BREAKING NEWS

Police charge 2 lawmakers from Slovak far-right party with extremism

BRATISLAVA - Slovakia's police said on Saturday they have charged two members of parliament from a far-right People's Party-Our Slovakia with extremism for hate speech against the Roma, the Jews and Islam.
If found guilty, they are facing up to six years in prison, according to the penal code.
Right-wing and anti-immigrant parties have been on the rise across Europe after years of slow economic growth and the arrival of more than a million migrants and refugees from the Middle East and Africa.
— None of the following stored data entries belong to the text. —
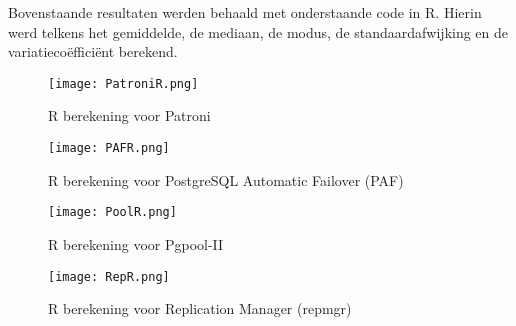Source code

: \begin{table}[!h]
    \centering
    \caption{Statistieken requirements}
    \label{table:Statistieken requirements}
\end{table}



Bovenstaande resultaten werden behaald met onderstaande code in R. Hierin werd telkens het gemiddelde, de mediaan, de modus, de standaardafwijking en de variatiecoëfficiënt berekend.

\begin{figure}[!h]
    \centering
    \texttt{[image: PatroniR.png]}
    \caption{R berekening voor Patroni}
    \label{fig:R berekening voor Patroni}
\end{figure}

\begin{figure}[!h]
    \centering
    \texttt{[image: PAFR.png]}
    \caption{R berekening voor PostgreSQL Automatic Failover (PAF)}
    \label{fig:R berekening voor PostgreSQL Automatic Failover (PAF)}
\end{figure}

\begin{figure}[!h]
    \centering
    \texttt{[image: PoolR.png]}
    \caption{R berekening voor Pgpool-II}
    \label{fig:R berekening voor Pgpool-II}
\end{figure}

\begin{figure}[!h]
    \centering
    \texttt{[image: RepR.png]}
    \caption{R berekening voor Replication Manager (repmgr)}
    \label{fig:R berekening voor Replication Manager (repmgr)}
\end{figure}

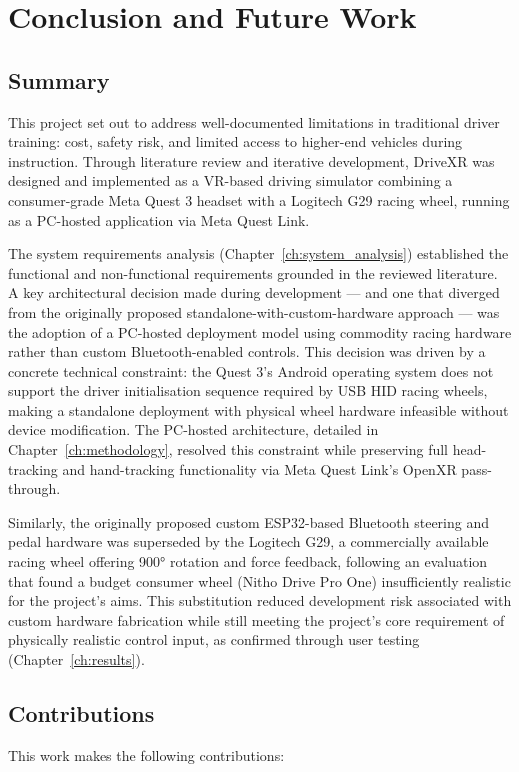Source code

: \chapter{Conclusion and Future Work}
\label{ch:conclusion}

\section{Summary}
This project set out to address well-documented limitations in traditional driver training: cost, safety risk, and limited access to higher-end vehicles during instruction. Through literature review and iterative development, DriveXR was designed and implemented as a VR-based driving simulator combining a consumer-grade Meta Quest 3 headset with a Logitech G29 racing wheel, running as a PC-hosted application via Meta Quest Link.

The system requirements analysis (Chapter~\ref{ch:system_analysis}) established the functional and non-functional requirements grounded in the reviewed literature. A key architectural decision made during development — and one that diverged from the originally proposed standalone-with-custom-hardware approach — was the adoption of a PC-hosted deployment model using commodity racing hardware rather than custom Bluetooth-enabled controls. This decision was driven by a concrete technical constraint: the Quest 3's Android operating system does not support the driver initialisation sequence required by USB HID racing wheels, making a standalone deployment with physical wheel hardware infeasible without device modification. The PC-hosted architecture, detailed in Chapter~\ref{ch:methodology}, resolved this constraint while preserving full head-tracking and hand-tracking functionality via Meta Quest Link's OpenXR pass-through.

Similarly, the originally proposed custom ESP32-based Bluetooth steering and pedal hardware was superseded by the Logitech G29, a commercially available racing wheel offering 900° rotation and force feedback, following an evaluation that found a budget consumer wheel (Nitho Drive Pro One) insufficiently realistic for the project's aims. This substitution reduced development risk associated with custom hardware fabrication while still meeting the project's core requirement of physically realistic control input, as confirmed through user testing (Chapter~\ref{ch:results}).

\section{Contributions}
This work makes the following contributions:

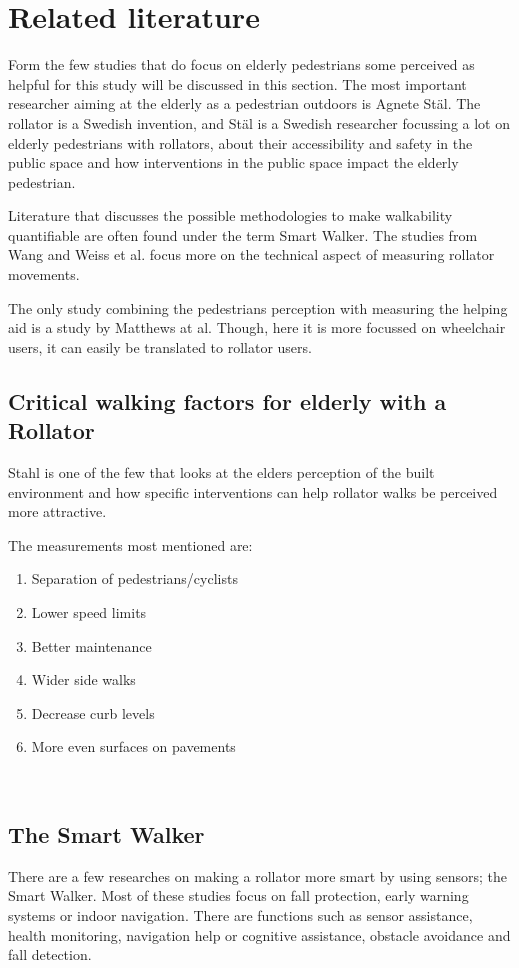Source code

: \section{Related literature}\label{literature}
Form the few studies that do focus on elderly pedestrians some perceived as helpful for this study will be discussed in this section.
The most important researcher aiming at the elderly as a pedestrian outdoors is Agnete St\"al. The rollator is a Swedish invention, and St\"al is a Swedish researcher focussing a lot on elderly pedestrians with rollators, about their accessibility and safety in the public space and how interventions in the public space impact the elderly pedestrian.   

Literature that discusses the possible methodologies to make walkability quantifiable are often found under the term Smart Walker. The studies from Wang and Weiss  et al. focus more on the technical aspect of measuring rollator movements. 

The only study combining the pedestrians perception with measuring the helping aid is a study by Matthews at al. Though, here it is more focussed on wheelchair users, it can easily be translated to rollator users. 

\subsection{Critical walking factors for elderly with a Rollator}
Stahl is one of the few that looks at the elders perception of the built environment and how specific interventions can help rollator walks be perceived more attractive.~\cite{Stahl2008, Stahl2013}

The measurements most mentioned are:
\begin{enumerate}
\item Separation of pedestrians/cyclists
\item Lower speed limits
\item Better maintenance
\item Wider side walks
\item Decrease curb levels
\item More even surfaces on pavements
\end{enumerate}~\cite{Stahl2008}


\subsection{The Smart Walker}

There are a few researches on making a rollator more smart by using sensors; the Smart Walker. Most of these studies focus on fall protection, early warning systems or indoor navigation. There are functions such as sensor assistance, health monitoring, navigation help or cognitive assistance, obstacle avoidance and fall detection.~\cite{Wang2015} 

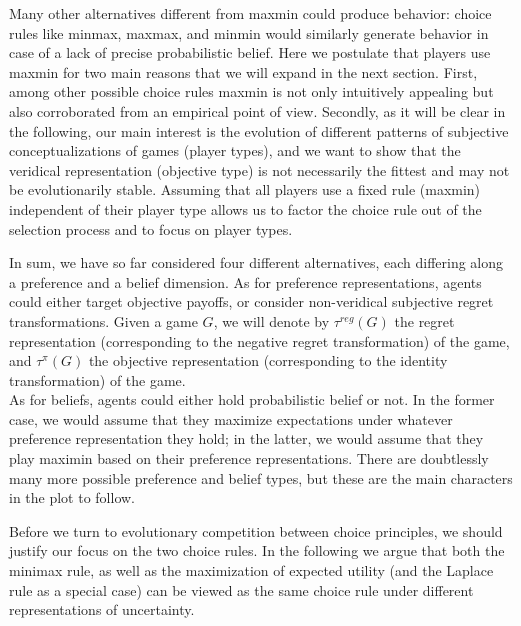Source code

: \documentclass[fleqn,reqno,11pt]{article}
\begin{document}
Many other alternatives different from maxmin could produce behavior: choice rules like minmax, maxmax, and minmin would similarly generate behavior in case of a lack of precise probabilistic belief. Here we postulate that players use maxmin for two main reasons that we will expand in the next section. First, among other possible choice rules maxmin is not only intuitively appealing but also corroborated from an empirical point of view. Secondly, as it will be clear in the following, our main interest is the evolution of different patterns of subjective conceptualizations of games (player types), and we want to show that the veridical representation (objective type) is not necessarily the fittest and may not be evolutionarily stable. Assuming that all players use a fixed rule (maxmin) independent of their player type allows us to factor the choice rule out of the selection process and to focus on player types.



\bigskip
\bigskip


\bigskip
\bigskip




In sum, we have so far considered four different alternatives, each differing along a
preference and a belief dimension. As for preference representations, agents could either
target objective payoffs, or consider non-veridical subjective regret transformations. Given a game $G$, we will denote by $ \tau^{reg}(G)$ the regret representation (corresponding to the negative regret transformation) of the game, and $\tau^{\pi}(G)$ the objective representation (corresponding to the identity transformation) of the game. \\
As for
beliefs, agents could either hold probabilistic belief or not. In the former case, we would
assume that they maximize expectations under whatever preference representation they hold; in
the latter, we would assume that they play maximin based on their preference
representations. There are doubtlessly many more possible preference and belief types, but
these are the main characters in the plot to follow. 

Before we turn to evolutionary competition between choice principles, we should justify our
focus on the two choice rules. In the following we argue that both the minimax rule, as well as the maximization of expected utility 
(and the Laplace rule as a special case) can be viewed as the same choice rule under different representations of
uncertainty. 
\end{document}
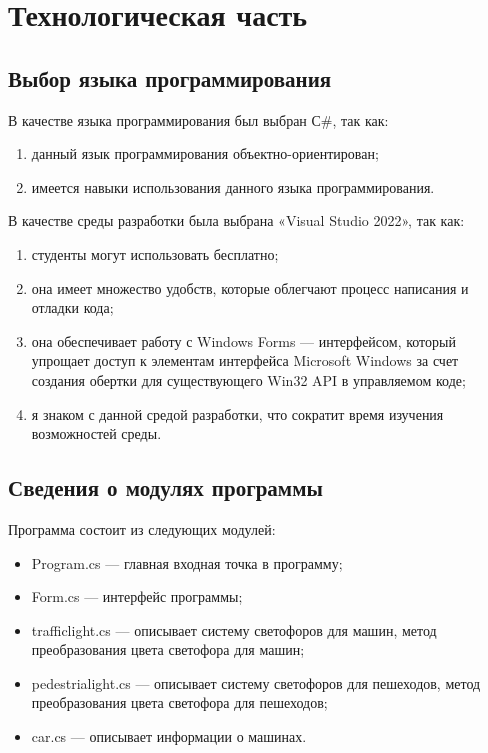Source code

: 
\section{Технологическая часть}
\subsection{Выбор языка программирования}
В качестве языка программирования был выбран С\#, так как:
\begin{enumerate}
    \item данный язык программирования объектно-ориентирован;
    \item имеется навыки использования данного языка программирования.
\end{enumerate}

\hfill

В качестве среды разработки была выбрана «Visual Studio 2022», так как:
\begin{enumerate}
    \item студенты могут использовать бесплатно;
    \item она имеет множество удобств, которые облегчают процесс написания и отладки кода;
    \item она обеспечивает работу с Windows Forms --- интерфейсом, который упрощает доступ к элементам интерфейса Microsoft Windows за счет создания обертки для существующего Win32 API в управляемом коде;
    \item я знаком с данной средой разработки, что сократит время изучения возможностей среды.
\end{enumerate}
\subsection{Сведения о модулях программы}
Программа состоит из следующих модулей:
\begin{itemize}[label = ---]
    \item Program.cs --- главная входная точка в программу; 
    \item Form.cs --- интерфейс программы;
    \item trafficlight.cs --- описывает систему светофоров для машин, метод преобразования цвета светофора для машин;
    \item pedestrialight.cs --- описывает систему светофоров для пешеходов, метод преобразования цвета светофора для пешеходов;
    \item car.cs --- описывает информации о машинах.
\end{itemize}

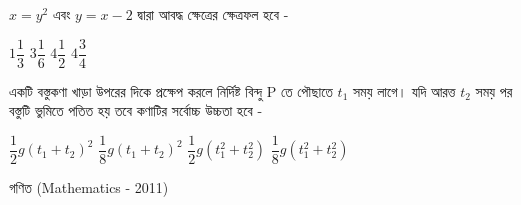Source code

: \documentclass[addpoints]{exam}
\begin{document}
\begin{questions}
\begin{oneparchoices}
\end{oneparchoices}

\question  $ x=y^{2} $  এবং $ y=x-2 $ দ্বারা আবদ্ধ ক্ষেত্রের ক্ষেত্রফল হবে -

\begin{oneparchoices}
\choice $ 1\dfrac{1}{3} $
\choice $ 3\dfrac{1}{6} $
\choice $ 4\dfrac{1}{2} $
\choice $ 4\dfrac{3}{4} $
\end{oneparchoices}

\question  একটি বস্তুকণা খাড়া উপরের দিকে প্রক্ষেপ করলে নির্দিষ্ট বিন্দু P তে পৌছাতে $ t_{1} $ সময় লাগে। যদি আরত্ত $ t_{2} $  সময় পর বস্তুটি ভুমিতে পতিত হয় তবে কণাটির সর্বোচ্চ উচ্চতা হবে - 

\begin{oneparchoices}
\choice $ \dfrac{1}{2}g(t_{1}+t_{2})^{2} $
\choice $ \dfrac{1}{8}g(t_{1}+t_{2})^{2} $
\choice $ \dfrac{1}{2}g(t_{1}^{2}+t_{2}^{2}) $
\choice $ \dfrac{1}{8}g(t_{1}^{2}+t_{2}^{2}) $
\end{oneparchoices}

\end{questions}
\begin{LARGE}
\begin{center}
গণিত (Mathematics - 2011)
\end{center}
\end{LARGE}
\end{document}
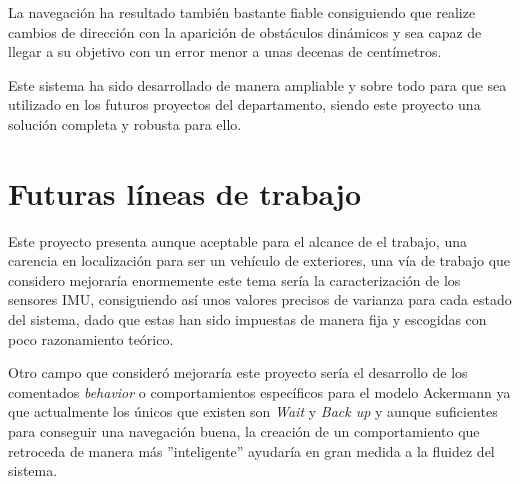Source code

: La navegación ha resultado también bastante fiable consiguiendo que realize cambios de dirección con la aparición de obstáculos dinámicos y sea capaz de 
llegar a su objetivo con un error menor a unas decenas de centímetros.

Este sistema ha sido desarrollado de manera ampliable y sobre todo para que sea utilizado en los futuros proyectos del departamento, 
siendo este proyecto una solución completa y robusta para ello.

\chapter{Futuras líneas de trabajo}

Este proyecto presenta aunque aceptable para el alcance de el trabajo, una carencia en localización para ser un vehículo de exteriores, 
una vía de trabajo que considero mejoraría enormemente este tema sería la caracterización de los sensores IMU, consiguiendo así unos 
valores precisos de varianza para cada estado del sistema, dado que estas han sido impuestas de manera fija y escogidas con poco 
razonamiento teórico.

Otro campo que consideró mejoraría este proyecto sería el desarrollo de los comentados \textit{behavior} o comportamientos específicos para 
el modelo Ackermann ya que actualmente los únicos que existen son \textit{Wait} y \textit{Back up} y aunque suficientes para conseguir una navegación buena,
la creación de un comportamiento que retroceda de manera más ''inteligente'' ayudaría en gran medida a la fluidez del sistema.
In an electoral shock, the far-right People's Party-Our Slovakia entered the Slovak parliament for the first time last year after winning 8 percent of the vote in March's election.
Even though Slovakia has seen little immigration analysts have explained the success of anti-system parties by rising public anger over graft scandals linked to traditional parties.
The party openly admires Jozef Tiso, leader of the 1939-1945 Nazi puppet state who allowed tens of thousands of Slovak Jews to be deported to Nazi death camps and was tried for treason after the war. It is also hostile to Slovakia's Roma minority.
Its lawmaker Stanislav Mizik is facing charges for publishing on a social network a list of "people of Jewish origin and admirers of Roma" among people who were given state honors by President Andrej Kiska earlier this year.
The police have also searched his office in the parliament earlier this week.
Mizik received a 1,000 euro fine for breaching parliamentary standards by calling Islam "satanic" in February.
Another of the party's lawmakers, Milan Mazurek, has said on social media that the history of Nazi Germany and the Holocaust had been "distorted."
Slovakia formed a special police unit to fight extremism in February in charge of crimes related to support and the funding of terrorism and extremism, hate crimes and hate speech, both online and offline.
Leftist Prime Minister Robert Fico has been also criticized by human rights groups and socialist colleagues in the European Parliament for refusing to accept the EU quotas on accepting refugees and for saying in a May 2016 interview "there is no space for Islam in Slovakia."